Outre Ma mère, L’empereur fait également partie des séries ayant connu une pause forcée récemment. Nouvelle offrande de Michelle Allen (Fugueuse, L’Échappée) que Noovo diffusera l’hiver prochain, elle retrace l’ascension d’un agresseur et montre comment ses victimes triment pour qu’éclate la vérité.

« J’ai vraiment dû arrêter mon tournage pendant plusieurs jours », nous confirme la productrice Sophie Deschênes (Sovimage) au téléphone.

PHOTO PHILIPPE BOIVIN, LA PRESSE

Tournage de la série Ma mère

La septième vague de COVID-19 qui frappe le Québec touche grandement la production audiovisuelle, commente Mme Deschênes.

« Aucune production n’y échappe. Il y a tellement de cas partout. Sur mes productions, ça tombe comme des mouches ! », révèle celle qui vient aussi de gérer les tournages d’Avant le crash pour Radio-Canada et d’Hôtel pour TVA.

Anna et Arnaud, Alertes, Contre-offre et Indéfendable, la nouvelle quotidienne de TVA, sont également tombées momentanément au combat, affirme Nicola Merola, président de Pixcom.

Le retour du masque

Pour freiner cette hécatombe, la plupart des producteurs ont rendu le port du masque obligatoire au travail.
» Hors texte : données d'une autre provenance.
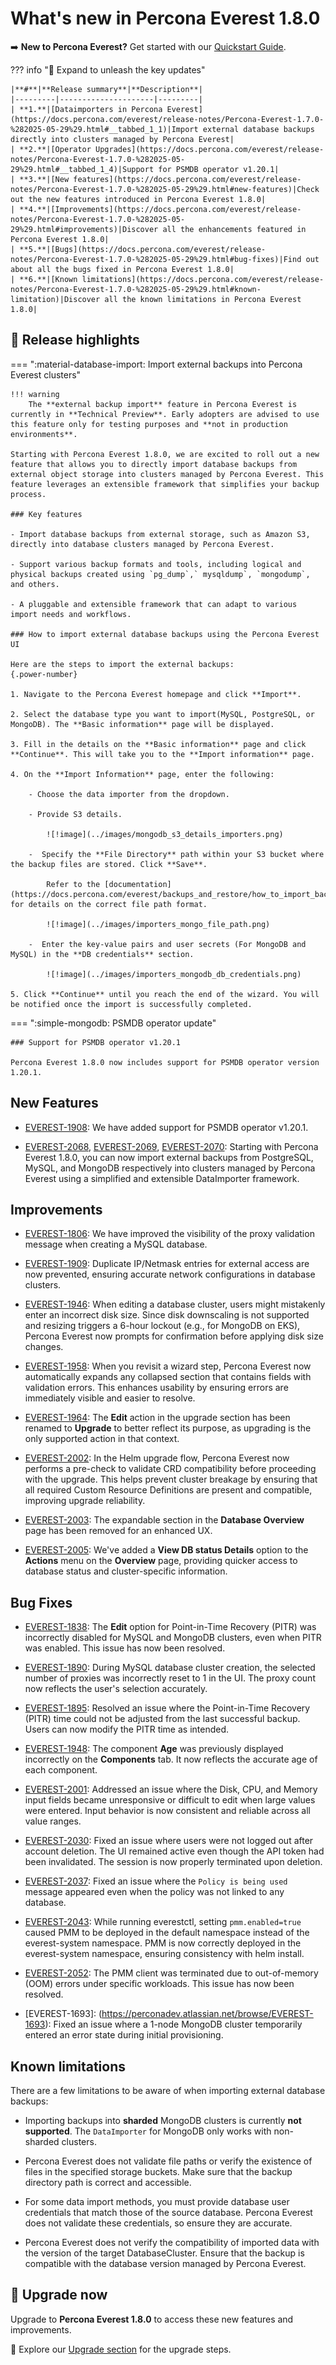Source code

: # What's new in Percona Everest 1.8.0

➡️ **New to Percona Everest?** Get started with our [Quickstart Guide](https://docs.percona.com/everest/quick-install.html).


??? info "🔑 Expand to unleash the key updates"

    |**#**|**Release summary**|**Description**|
    |---------|---------------------|---------|
    | **1.**|[Dataimporters in Percona Everest](https://docs.percona.com/everest/release-notes/Percona-Everest-1.7.0-%282025-05-29%29.html#__tabbed_1_1)|Import external database backups directly into clusters managed by Percona Everest|
    | **2.**|[Operator Upgrades](https://docs.percona.com/everest/release-notes/Percona-Everest-1.7.0-%282025-05-29%29.html#__tabbed_1_4)|Support for PSMDB operator v1.20.1|
    | **3.**|[New features](https://docs.percona.com/everest/release-notes/Percona-Everest-1.7.0-%282025-05-29%29.html#new-features)|Check out the new features introduced in Percona Everest 1.8.0|
    | **4.**|[Improvements](https://docs.percona.com/everest/release-notes/Percona-Everest-1.7.0-%282025-05-29%29.html#improvements)|Discover all the enhancements featured in Percona Everest 1.8.0|
    | **5.**|[Bugs](https://docs.percona.com/everest/release-notes/Percona-Everest-1.7.0-%282025-05-29%29.html#bug-fixes)|Find out about all the bugs fixed in Percona Everest 1.8.0|
    | **6.**|[Known limitations](https://docs.percona.com/everest/release-notes/Percona-Everest-1.7.0-%282025-05-29%29.html#known-limitation)|Discover all the known limitations in Percona Everest 1.8.0|


## 🌟 Release highlights

=== ":material-database-import: Import external backups into Percona Everest clusters"

    !!! warning
        The **external backup import** feature in Percona Everest is currently in **Technical Preview**. Early adopters are advised to use this feature only for testing purposes and **not in production environments**.

    Starting with Percona Everest 1.8.0, we are excited to roll out a new feature that allows you to directly import database backups from external object storage into clusters managed by Percona Everest. This feature leverages an extensible framework that simplifies your backup process.

    ### Key features

    - Import database backups from external storage, such as Amazon S3, directly into database clusters managed by Percona Everest.

    - Support various backup formats and tools, including logical and physical backups created using `pg_dump`,` mysqldump`, `mongodump`, and others.

    - A pluggable and extensible framework that can adapt to various import needs and workflows.
    
    ### How to import external database backups using the Percona Everest UI

    Here are the steps to import the external backups:
    {.power-number}

    1. Navigate to the Percona Everest homepage and click **Import**.
    
    2. Select the database type you want to import(MySQL, PostgreSQL, or MongoDB). The **Basic information** page will be displayed.

    3. Fill in the details on the **Basic information** page and click **Continue**. This will take you to the **Import information** page.

    4. On the **Import Information** page, enter the following:

        - Choose the data importer from the dropdown.

        - Provide S3 details.

            ![!image](../images/mongodb_s3_details_importers.png)

        -  Specify the **File Directory** path within your S3 bucket where the backup files are stored. Click **Save**.

            Refer to the [documentation](https://docs.percona.com/everest/backups_and_restore/how_to_import_backups.html) for details on the correct file path format.

            ![!image](../images/importers_mongo_file_path.png)

        -  Enter the key-value pairs and user secrets (For MongoDB and MySQL) in the **DB credentials** section.

            ![!image](../images/importers_mongodb_db_credentials.png)

    5. Click **Continue** until you reach the end of the wizard. You will be notified once the import is successfully completed.

=== ":simple-mongodb: PSMDB operator update"
    
    ### Support for PSMDB operator v1.20.1

    Percona Everest 1.8.0 now includes support for PSMDB operator version 1.20.1.


## New Features

- [EVEREST-1908](https://perconadev.atlassian.net/browse/EVEREST-1908): We have added support for PSMDB operator v1.20.1.

- [EVEREST-2068](https://perconadev.atlassian.net/browse/EVEREST-2068), [EVEREST-2069](https://perconadev.atlassian.net/browse/EVEREST-2069), [EVEREST-2070](https://perconadev.atlassian.net/browse/EVEREST-2070): Starting with Percona Everest 1.8.0, you can now import external backups from PostgreSQL, MySQL, and MongoDB respectively into clusters managed by Percona Everest using a simplified and extensible DataImporter framework.



## Improvements

- [EVEREST-1806](https://perconadev.atlassian.net/browse/EVEREST-1806): We have improved the visibility of the proxy validation message when creating a MySQL database.

- [EVEREST-1909](https://perconadev.atlassian.net/browse/EVEREST-1909): Duplicate IP/Netmask entries for external access are now prevented, ensuring accurate network configurations in database clusters.

- [EVEREST-1946](https://perconadev.atlassian.net/browse/EVEREST-1946): When editing a database cluster, users might mistakenly enter an incorrect disk size. Since disk downscaling is not supported and resizing triggers a 6-hour lockout (e.g., for MongoDB on EKS), Percona Everest now prompts for confirmation before applying disk size changes.

- [EVEREST-1958](https://perconadev.atlassian.net/browse/EVEREST-1958): When you revisit a wizard step, Percona Everest now automatically expands any collapsed section that contains fields with validation errors. This enhances usability by ensuring errors are immediately visible and easier to resolve.

- [EVEREST-1964](https://perconadev.atlassian.net/browse/EVEREST-1964): The **Edit** action in the upgrade section has been renamed to **Upgrade** to better reflect its purpose, as upgrading is the only supported action in that context.

- [EVEREST-2002](https://perconadev.atlassian.net/browse/EVEREST-2002): In the Helm upgrade flow, Percona Everest now performs a pre-check to validate CRD compatibility before proceeding with the upgrade. This helps prevent cluster breakage by ensuring that all required Custom Resource Definitions are present and compatible, improving upgrade reliability.


- [EVEREST-2003](https://perconadev.atlassian.net/browse/EVEREST-2003): The expandable section in the **Database Overview** page has been removed for an enhanced UX.

- [EVEREST-2005](https://perconadev.atlassian.net/browse/EVEREST-2005): We've added a **View DB status Details** option to the **Actions** menu on the **Overview** page, providing quicker access to database status and cluster-specific information.


## Bug Fixes

- [EVEREST-1838](https://perconadev.atlassian.net/browse/EVEREST-1838): The **Edit** option for Point-in-Time Recovery (PITR) was incorrectly disabled for MySQL and MongoDB clusters, even when PITR was enabled. This issue has now been resolved.


- [EVEREST-1890](https://perconadev.atlassian.net/browse/EVEREST-1890): During MySQL database cluster creation, the selected number of proxies was incorrectly reset to 1 in the UI. The proxy count now reflects the user's selection accurately.

- [EVEREST-1895](https://perconadev.atlassian.net/browse/EVEREST-1895): Resolved an issue where the Point-in-Time Recovery (PITR) time could not be adjusted from the last successful backup. Users can now modify the PITR time as intended.

- [EVEREST-1948](https://perconadev.atlassian.net/browse/EVEREST-1948): The component **Age** was previously displayed incorrectly on the **Components** tab. It now reflects the accurate age of each component.

- [EVEREST-2001](https://perconadev.atlassian.net/browse/EVEREST-2001): Addressed an issue where the Disk, CPU, and Memory input fields became unresponsive or difficult to edit when large values were entered. Input behavior is now consistent and reliable across all value ranges.

- [EVEREST-2030](https://perconadev.atlassian.net/browse/EVEREST-2030): Fixed an issue where users were not logged out after account deletion. The UI remained active even though the API token had been invalidated. The session is now properly terminated upon deletion.

- [EVEREST-2037](https://perconadev.atlassian.net/browse/EVEREST-2037): Fixed an issue where the `Policy is being used` message appeared even when the policy was not linked to any database.

- [EVEREST-2043](https://perconadev.atlassian.net/browse/EVEREST-2043): While running everestctl, setting `pmm.enabled=true` caused PMM to be deployed in the default namespace instead of the everest-system namespace. PMM is now correctly deployed in the everest-system namespace, ensuring consistency with helm install.

- [EVEREST-2052](https://perconadev.atlassian.net/browse/EVEREST-2052): The PMM client was terminated due to out-of-memory (OOM) errors under specific workloads. This issue has now been resolved.

- [EVEREST-1693]: (https://perconadev.atlassian.net/browse/EVEREST-1693): Fixed an issue where a 1-node MongoDB cluster temporarily entered an error state during initial provisioning.

## Known limitations

There are a few limitations to be aware of when importing external database backups:

- Importing backups into **sharded** MongoDB clusters is currently **not supported**. The `DataImporter` for MongoDB only works with non-sharded clusters.

- Percona Everest does not validate file paths or verify the existence of files in the specified storage buckets. Make sure that the backup directory path is correct and accessible.

- For some data import methods, you must provide database user credentials that match those of the source database. Percona Everest does not validate these credentials, so ensure they are accurate.

- Percona Everest does not verify the compatibility of imported data with the version of the target DatabaseCluster. Ensure that the backup is compatible with the database version managed by Percona Everest.


## 🚀 Upgrade now

Upgrade to **Percona Everest 1.8.0** to access these new features and improvements. 

📘 Explore our [Upgrade section](https://docs.percona.com/everest/upgrade/upgrade_with_helm.html) for the upgrade steps.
Fabienne Larouche, Michel Trudeau et Guillaume Lespérance, qui viennent d’entamer le tournage de Stat, la fiction médicale qui succédera à District 31 en septembre sur ICI Télé, ont notamment adopté cette stratégie.

Il s’agit de normes plus restrictives qu’ailleurs puisqu’au printemps, le gouvernement du Québec a laissé tomber l’ensemble des mesures sanitaires.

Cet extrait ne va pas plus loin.